Previously, I'd noted that Yahweh appeared to be a somewhat provincial god, focusing on the Israelites while ignoring the rest of his creation. Here, there was somewhat of an explanation for this, "Now therefore, if you obey my voice and keep my covenant, you shall be my treasured possession out of all the peoples. Indeed, the whole earth is mine, 6 but you shall be for me a priestly kingdom and a holy nation."

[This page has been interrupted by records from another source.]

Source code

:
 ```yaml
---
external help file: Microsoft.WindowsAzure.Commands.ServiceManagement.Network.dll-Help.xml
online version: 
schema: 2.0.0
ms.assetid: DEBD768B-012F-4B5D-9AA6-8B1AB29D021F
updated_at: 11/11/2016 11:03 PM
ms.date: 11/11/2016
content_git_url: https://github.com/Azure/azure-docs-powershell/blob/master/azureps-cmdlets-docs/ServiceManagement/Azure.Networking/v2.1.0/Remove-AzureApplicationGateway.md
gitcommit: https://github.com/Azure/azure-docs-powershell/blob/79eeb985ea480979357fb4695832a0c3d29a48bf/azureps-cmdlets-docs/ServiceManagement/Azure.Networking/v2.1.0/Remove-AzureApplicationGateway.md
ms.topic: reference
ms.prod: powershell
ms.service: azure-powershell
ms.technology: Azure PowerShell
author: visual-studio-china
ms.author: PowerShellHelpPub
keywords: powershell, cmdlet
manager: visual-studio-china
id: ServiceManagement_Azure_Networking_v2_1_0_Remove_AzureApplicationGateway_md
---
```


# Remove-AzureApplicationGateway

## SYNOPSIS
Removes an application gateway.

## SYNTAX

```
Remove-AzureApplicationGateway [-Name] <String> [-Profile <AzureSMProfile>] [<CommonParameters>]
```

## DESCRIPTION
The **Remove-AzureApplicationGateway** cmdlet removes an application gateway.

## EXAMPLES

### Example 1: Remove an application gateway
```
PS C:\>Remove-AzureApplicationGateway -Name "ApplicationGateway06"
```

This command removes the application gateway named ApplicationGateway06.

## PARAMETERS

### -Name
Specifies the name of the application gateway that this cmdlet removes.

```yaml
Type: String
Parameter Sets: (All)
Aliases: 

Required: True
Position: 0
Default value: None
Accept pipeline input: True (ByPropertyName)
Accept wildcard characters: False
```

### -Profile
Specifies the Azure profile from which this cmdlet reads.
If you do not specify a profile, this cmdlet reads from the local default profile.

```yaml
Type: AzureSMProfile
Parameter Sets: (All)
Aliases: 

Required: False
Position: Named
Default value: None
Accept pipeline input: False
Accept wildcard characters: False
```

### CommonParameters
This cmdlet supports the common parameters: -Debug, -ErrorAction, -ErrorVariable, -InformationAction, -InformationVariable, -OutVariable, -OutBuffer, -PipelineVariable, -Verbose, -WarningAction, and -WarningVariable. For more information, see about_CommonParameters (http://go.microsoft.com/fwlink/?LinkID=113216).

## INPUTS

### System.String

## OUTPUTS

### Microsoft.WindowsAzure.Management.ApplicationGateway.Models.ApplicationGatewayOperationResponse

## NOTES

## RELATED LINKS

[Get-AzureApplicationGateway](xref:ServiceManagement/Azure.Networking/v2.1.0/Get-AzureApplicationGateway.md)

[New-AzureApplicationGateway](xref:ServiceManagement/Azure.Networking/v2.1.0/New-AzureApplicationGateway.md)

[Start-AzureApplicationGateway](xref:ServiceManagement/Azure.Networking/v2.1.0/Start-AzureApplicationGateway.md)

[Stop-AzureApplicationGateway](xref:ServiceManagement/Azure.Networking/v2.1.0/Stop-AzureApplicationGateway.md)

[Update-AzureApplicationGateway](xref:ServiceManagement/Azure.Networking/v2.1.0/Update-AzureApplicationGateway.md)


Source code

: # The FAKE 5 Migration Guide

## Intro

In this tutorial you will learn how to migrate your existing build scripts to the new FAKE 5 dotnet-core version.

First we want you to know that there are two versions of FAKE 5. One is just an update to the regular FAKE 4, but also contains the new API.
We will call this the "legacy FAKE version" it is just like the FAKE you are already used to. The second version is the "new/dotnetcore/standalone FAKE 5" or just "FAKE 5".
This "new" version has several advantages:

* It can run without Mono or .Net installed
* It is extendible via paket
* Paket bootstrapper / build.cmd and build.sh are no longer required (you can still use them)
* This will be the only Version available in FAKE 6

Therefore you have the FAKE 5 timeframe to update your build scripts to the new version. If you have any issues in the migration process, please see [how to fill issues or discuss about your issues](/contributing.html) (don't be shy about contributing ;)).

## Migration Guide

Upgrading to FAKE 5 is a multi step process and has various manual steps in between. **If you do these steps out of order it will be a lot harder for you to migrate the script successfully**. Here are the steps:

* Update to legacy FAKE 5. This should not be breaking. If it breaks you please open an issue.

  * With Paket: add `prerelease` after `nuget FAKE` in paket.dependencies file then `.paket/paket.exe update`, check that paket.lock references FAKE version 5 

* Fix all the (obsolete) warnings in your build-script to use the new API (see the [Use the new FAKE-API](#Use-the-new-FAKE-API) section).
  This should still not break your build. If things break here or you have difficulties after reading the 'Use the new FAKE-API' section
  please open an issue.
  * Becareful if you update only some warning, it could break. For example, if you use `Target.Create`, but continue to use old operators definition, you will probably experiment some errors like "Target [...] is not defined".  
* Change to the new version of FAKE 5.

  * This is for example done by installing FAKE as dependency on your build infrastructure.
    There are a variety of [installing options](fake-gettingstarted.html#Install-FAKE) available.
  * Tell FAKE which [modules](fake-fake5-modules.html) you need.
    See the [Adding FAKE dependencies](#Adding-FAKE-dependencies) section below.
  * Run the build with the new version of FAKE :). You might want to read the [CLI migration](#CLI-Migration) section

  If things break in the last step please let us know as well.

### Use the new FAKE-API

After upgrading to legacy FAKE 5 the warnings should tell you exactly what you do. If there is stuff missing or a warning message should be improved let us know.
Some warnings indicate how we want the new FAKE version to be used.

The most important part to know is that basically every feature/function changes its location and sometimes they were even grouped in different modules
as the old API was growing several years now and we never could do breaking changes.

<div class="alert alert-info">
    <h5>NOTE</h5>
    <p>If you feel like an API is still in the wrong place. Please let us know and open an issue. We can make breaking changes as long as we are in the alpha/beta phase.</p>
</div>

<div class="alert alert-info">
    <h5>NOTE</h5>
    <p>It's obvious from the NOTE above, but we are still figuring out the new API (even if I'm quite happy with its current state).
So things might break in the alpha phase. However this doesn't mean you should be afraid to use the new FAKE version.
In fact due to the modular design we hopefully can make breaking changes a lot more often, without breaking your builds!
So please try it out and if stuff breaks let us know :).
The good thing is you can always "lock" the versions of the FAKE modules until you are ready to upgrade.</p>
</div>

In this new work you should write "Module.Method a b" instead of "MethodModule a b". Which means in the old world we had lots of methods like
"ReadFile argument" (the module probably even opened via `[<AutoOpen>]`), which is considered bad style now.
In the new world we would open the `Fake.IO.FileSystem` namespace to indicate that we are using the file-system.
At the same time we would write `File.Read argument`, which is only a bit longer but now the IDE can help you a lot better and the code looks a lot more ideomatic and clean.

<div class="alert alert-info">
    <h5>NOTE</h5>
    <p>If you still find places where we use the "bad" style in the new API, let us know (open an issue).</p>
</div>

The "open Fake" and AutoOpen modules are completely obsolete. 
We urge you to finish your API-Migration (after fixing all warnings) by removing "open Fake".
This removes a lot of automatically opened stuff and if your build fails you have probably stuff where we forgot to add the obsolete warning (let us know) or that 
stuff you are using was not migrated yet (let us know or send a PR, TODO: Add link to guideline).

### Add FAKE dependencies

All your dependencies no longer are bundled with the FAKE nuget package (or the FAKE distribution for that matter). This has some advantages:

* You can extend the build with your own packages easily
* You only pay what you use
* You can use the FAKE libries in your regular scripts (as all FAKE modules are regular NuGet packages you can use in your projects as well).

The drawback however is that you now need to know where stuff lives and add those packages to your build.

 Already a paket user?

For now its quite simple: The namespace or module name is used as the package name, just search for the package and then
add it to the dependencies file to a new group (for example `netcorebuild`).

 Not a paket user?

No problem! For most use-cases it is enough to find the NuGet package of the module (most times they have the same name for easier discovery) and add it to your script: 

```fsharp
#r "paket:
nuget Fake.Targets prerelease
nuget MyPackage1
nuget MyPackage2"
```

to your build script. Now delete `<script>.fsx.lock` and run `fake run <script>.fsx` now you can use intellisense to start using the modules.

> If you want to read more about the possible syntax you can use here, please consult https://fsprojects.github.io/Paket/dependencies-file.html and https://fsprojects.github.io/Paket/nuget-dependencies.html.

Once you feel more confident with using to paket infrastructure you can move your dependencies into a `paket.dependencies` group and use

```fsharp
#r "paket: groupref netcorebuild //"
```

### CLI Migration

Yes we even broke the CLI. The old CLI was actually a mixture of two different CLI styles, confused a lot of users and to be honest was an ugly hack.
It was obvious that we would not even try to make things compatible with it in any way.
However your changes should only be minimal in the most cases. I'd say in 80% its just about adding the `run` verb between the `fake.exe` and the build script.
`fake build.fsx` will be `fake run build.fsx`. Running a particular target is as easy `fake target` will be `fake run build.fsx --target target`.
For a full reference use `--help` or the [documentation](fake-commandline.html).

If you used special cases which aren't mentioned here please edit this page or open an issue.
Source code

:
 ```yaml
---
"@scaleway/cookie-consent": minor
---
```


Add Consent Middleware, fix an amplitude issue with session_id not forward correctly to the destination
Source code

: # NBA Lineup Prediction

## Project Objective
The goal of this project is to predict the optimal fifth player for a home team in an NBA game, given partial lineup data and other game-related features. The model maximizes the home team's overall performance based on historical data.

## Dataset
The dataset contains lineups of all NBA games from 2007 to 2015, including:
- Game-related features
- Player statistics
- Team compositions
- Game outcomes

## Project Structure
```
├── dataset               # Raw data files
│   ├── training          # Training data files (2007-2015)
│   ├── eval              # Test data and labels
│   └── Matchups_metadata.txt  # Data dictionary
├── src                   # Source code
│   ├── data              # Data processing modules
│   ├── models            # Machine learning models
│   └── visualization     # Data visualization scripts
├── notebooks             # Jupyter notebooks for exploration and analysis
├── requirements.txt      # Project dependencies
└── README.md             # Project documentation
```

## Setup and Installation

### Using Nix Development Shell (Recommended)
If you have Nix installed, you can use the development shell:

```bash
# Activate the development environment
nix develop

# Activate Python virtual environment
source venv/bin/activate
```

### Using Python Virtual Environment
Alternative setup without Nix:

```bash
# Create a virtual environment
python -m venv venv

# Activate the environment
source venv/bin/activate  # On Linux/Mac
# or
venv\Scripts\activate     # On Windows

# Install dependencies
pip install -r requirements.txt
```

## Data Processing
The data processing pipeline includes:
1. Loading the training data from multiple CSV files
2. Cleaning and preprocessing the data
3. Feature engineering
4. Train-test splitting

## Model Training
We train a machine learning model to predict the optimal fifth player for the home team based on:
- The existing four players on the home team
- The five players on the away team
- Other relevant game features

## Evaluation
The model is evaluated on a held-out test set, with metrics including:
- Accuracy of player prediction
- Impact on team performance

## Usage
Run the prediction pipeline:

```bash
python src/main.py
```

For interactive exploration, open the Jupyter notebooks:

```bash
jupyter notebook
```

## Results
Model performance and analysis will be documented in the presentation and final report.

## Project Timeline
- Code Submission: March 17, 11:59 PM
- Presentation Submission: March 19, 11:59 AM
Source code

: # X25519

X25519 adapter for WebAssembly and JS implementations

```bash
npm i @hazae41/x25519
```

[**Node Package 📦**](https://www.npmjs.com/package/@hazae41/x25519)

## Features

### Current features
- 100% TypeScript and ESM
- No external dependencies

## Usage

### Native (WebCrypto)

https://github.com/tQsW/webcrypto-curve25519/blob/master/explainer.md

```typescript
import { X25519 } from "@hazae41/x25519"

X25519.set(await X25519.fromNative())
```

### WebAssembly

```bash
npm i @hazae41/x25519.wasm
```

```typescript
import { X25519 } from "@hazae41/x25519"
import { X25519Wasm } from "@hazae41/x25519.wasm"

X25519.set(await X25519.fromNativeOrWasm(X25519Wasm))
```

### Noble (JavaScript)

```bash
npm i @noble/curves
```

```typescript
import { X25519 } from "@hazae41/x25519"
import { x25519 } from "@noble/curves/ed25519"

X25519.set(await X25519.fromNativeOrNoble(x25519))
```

God told Moses to have the people prepare for an actual sighting of Himself. In addition to their preparations, they were warned not to touch the mountain under penalty of death. On the third day, as promised, God came down on the mountain in fire and smoke, and Moses went to visit with him.


Exodus, Chapter 20

This is one of the most famous sections in all of the Bible - the giving of the Ten Commandments. These are so well known, there's no need for me to even summarize them. Though there was one part that I'd like to note, "You shall not bow down to them or worship them; for I the Lord your God am a jealous God, punishing children for the iniquity of parents, to the third and the fourth generation of those who reject me, 6but showing steadfast love to the thousandth generation* of those who love me and keep my commandments." What type of entity would punish children for the sins of the parents?

There was one verse that almost made me think that part of the inspiration for this story could have been a volcano, "When all the people witnessed the thunder and lightning, the sound of the trumpet, and the mountain smoking, they were afraid* and trembled and stood at a distance..." Though trying to figure out the roots of such an ancient myth is probably pretty difficult.

The chapter closed with more rules - once again prohibiting other gods, and some rules on altars.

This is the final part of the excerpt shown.